═════ Extracted information

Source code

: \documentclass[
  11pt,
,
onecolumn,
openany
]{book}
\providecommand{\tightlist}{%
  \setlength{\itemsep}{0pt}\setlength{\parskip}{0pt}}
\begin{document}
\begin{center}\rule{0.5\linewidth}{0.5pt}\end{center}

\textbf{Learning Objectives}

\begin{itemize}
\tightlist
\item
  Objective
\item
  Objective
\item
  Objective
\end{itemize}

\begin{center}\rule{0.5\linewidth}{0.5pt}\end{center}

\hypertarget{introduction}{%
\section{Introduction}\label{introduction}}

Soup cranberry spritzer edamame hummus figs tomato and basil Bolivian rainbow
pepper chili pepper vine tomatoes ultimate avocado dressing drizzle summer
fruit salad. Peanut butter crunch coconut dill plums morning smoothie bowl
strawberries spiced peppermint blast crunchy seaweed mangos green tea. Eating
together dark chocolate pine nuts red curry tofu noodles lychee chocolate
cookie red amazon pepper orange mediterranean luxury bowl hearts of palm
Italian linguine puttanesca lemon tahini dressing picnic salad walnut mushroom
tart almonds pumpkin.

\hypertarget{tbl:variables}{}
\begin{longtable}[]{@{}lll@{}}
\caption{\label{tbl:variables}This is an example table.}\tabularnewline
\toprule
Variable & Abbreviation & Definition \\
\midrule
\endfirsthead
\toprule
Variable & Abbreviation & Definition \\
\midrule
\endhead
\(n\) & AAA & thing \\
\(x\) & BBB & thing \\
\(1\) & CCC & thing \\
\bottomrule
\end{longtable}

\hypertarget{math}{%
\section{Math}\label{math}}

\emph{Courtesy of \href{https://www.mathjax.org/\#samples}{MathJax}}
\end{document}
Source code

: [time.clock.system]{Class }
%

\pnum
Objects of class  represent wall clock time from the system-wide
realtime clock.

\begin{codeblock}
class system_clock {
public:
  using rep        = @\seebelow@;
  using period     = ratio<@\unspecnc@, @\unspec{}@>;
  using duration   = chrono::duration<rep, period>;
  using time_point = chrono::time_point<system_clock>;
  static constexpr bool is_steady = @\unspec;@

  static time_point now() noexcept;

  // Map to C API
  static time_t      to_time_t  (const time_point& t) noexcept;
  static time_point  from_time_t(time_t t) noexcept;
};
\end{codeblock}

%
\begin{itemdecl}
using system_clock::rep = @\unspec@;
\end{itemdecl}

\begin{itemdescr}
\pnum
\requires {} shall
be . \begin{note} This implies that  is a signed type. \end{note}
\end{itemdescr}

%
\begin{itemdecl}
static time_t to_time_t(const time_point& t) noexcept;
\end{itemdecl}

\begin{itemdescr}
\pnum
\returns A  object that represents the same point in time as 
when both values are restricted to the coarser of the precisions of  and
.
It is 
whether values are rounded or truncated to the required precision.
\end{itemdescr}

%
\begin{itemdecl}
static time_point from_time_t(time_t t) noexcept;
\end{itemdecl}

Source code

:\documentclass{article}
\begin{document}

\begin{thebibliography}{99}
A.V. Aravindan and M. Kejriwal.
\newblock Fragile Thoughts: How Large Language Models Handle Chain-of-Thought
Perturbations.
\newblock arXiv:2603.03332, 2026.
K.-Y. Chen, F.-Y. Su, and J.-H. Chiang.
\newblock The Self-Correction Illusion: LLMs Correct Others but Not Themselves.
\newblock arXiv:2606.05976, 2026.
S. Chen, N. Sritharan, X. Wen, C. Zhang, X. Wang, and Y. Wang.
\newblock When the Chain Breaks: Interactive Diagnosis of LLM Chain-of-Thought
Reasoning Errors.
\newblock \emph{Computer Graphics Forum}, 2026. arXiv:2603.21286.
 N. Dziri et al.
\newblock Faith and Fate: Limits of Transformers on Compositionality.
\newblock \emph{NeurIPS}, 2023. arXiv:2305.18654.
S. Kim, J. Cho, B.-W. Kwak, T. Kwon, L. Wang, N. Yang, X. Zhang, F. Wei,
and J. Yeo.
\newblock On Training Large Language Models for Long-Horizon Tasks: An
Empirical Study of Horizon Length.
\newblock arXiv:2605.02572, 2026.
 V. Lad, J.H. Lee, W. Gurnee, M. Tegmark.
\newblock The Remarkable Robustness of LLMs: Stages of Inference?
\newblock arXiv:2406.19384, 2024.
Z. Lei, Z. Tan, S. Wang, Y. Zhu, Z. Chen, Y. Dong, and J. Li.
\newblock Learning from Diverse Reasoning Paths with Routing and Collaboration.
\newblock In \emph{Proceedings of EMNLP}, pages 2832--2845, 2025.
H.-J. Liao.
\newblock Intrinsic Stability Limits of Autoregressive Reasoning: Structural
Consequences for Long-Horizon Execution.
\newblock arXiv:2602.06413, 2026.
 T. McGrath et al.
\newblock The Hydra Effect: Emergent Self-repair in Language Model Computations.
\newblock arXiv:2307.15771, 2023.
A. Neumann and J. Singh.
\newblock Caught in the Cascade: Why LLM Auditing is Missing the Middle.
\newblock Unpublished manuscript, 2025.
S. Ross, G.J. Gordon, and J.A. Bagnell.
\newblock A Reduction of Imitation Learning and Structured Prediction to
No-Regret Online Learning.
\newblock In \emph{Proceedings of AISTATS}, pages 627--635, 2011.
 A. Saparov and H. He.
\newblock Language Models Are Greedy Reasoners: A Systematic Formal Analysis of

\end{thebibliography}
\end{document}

══════════

Task objective: For this exercise, set down all of the entries again word for word.

Your response:
Source code

: \documentclass[
  11pt,
,
onecolumn,
openany
]{book}
\providecommand{\tightlist}{%
  \setlength{\itemsep}{0pt}\setlength{\parskip}{0pt}}
\begin{document}
\begin{center}\rule{0.5\linewidth}{0.5pt}\end{center}

\textbf{Learning Objectives}

\begin{itemize}
\tightlist
\item
  Objective
\item
  Objective
\item
  Objective
\end{itemize}

\begin{center}\rule{0.5\linewidth}{0.5pt}\end{center}

\hypertarget{introduction}{%
\section{Introduction}\label{introduction}}

Soup cranberry spritzer edamame hummus figs tomato and basil Bolivian rainbow
pepper chili pepper vine tomatoes ultimate avocado dressing drizzle summer
fruit salad. Peanut butter crunch coconut dill plums morning smoothie bowl
strawberries spiced peppermint blast crunchy seaweed mangos green tea. Eating
together dark chocolate pine nuts red curry tofu noodles lychee chocolate
cookie red amazon pepper orange mediterranean luxury bowl hearts of palm
Italian linguine puttanesca lemon tahini dressing picnic salad walnut mushroom
tart almonds pumpkin.

\hypertarget{tbl:variables}{}
\begin{longtable}[]{@{}lll@{}}
\caption{\label{tbl:variables}This is an example table.}\tabularnewline
\toprule
Variable & Abbreviation & Definition \\
\midrule
\endfirsthead
\toprule
Variable & Abbreviation & Definition \\
\midrule
\endhead
\(n\) & AAA & thing \\
\(x\) & BBB & thing \\
\(1\) & CCC & thing \\
\bottomrule
\end{longtable}

\hypertarget{math}{%
\section{Math}\label{math}}

\emph{Courtesy of \href{https://www.mathjax.org/\#samples}{MathJax}}
\end{document}
Source code

: [time.clock.system]{Class }
%

\pnum
Objects of class  represent wall clock time from the system-wide
realtime clock.

\begin{codeblock}
class system_clock {
public:
  using rep        = @\seebelow@;
  using period     = ratio<@\unspecnc@, @\unspec{}@>;
  using duration   = chrono::duration<rep, period>;
  using time_point = chrono::time_point<system_clock>;
  static constexpr bool is_steady = @\unspec;@

  static time_point now() noexcept;

  // Map to C API
  static time_t      to_time_t  (const time_point& t) noexcept;
  static time_point  from_time_t(time_t t) noexcept;
};
\end{codeblock}

%
\begin{itemdecl}
using system_clock::rep = @\unspec@;
\end{itemdecl}

\begin{itemdescr}
\pnum
\requires {} shall
be . \begin{note} This implies that  is a signed type. \end{note}
\end{itemdescr}

%
\begin{itemdecl}
static time_t to_time_t(const time_point& t) noexcept;
\end{itemdecl}

\begin{itemdescr}
\pnum
\returns A  object that represents the same point in time as 
when both values are restricted to the coarser of the precisions of  and
.
It is 
whether values are rounded or truncated to the required precision.
\end{itemdescr}

%
\begin{itemdecl}
static time_point from_time_t(time_t t) noexcept;
\end{itemdecl}

Source code

:\documentclass{article}
\begin{document}

\begin{thebibliography}{99}
A.V. Aravindan and M. Kejriwal.
\newblock Fragile Thoughts: How Large Language Models Handle Chain-of-Thought
Perturbations.
\newblock arXiv:2603.03332, 2026.
K.-Y. Chen, F.-Y. Su, and J.-H. Chiang.
\newblock The Self-Correction Illusion: LLMs Correct Others but Not Themselves.
\newblock arXiv:2606.05976, 2026.
S. Chen, N. Sritharan, X. Wen, C. Zhang, X. Wang, and Y. Wang.
\newblock When the Chain Breaks: Interactive Diagnosis of LLM Chain-of-Thought
Reasoning Errors.
\newblock \emph{Computer Graphics Forum}, 2026. arXiv:2603.21286.
 N. Dziri et al.
\newblock Faith and Fate: Limits of Transformers on Compositionality.
\newblock \emph{NeurIPS}, 2023. arXiv:2305.18654.
S. Kim, J. Cho, B.-W. Kwak, T. Kwon, L. Wang, N. Yang, X. Zhang, F. Wei,
and J. Yeo.
\newblock On Training Large Language Models for Long-Horizon Tasks: An
Empirical Study of Horizon Length.
\newblock arXiv:2605.02572, 2026.
 V. Lad, J.H. Lee, W. Gurnee, M. Tegmark.
\newblock The Remarkable Robustness of LLMs: Stages of Inference?
\newblock arXiv:2406.19384, 2024.
Z. Lei, Z. Tan, S. Wang, Y. Zhu, Z. Chen, Y. Dong, and J. Li.
\newblock Learning from Diverse Reasoning Paths with Routing and Collaboration.
\newblock In \emph{Proceedings of EMNLP}, pages 2832--2845, 2025.
H.-J. Liao.
\newblock Intrinsic Stability Limits of Autoregressive Reasoning: Structural
Consequences for Long-Horizon Execution.
\newblock arXiv:2602.06413, 2026.
 T. McGrath et al.
\newblock The Hydra Effect: Emergent Self-repair in Language Model Computations.
\newblock arXiv:2307.15771, 2023.
A. Neumann and J. Singh.
\newblock Caught in the Cascade: Why LLM Auditing is Missing the Middle.
\newblock Unpublished manuscript, 2025.
S. Ross, G.J. Gordon, and J.A. Bagnell.
\newblock A Reduction of Imitation Learning and Structured Prediction to
No-Regret Online Learning.
\newblock In \emph{Proceedings of AISTATS}, pages 627--635, 2011.
 A. Saparov and H. He.
\newblock Language Models Are Greedy Reasoners: A Systematic Formal Analysis of

\end{thebibliography}
\end{document}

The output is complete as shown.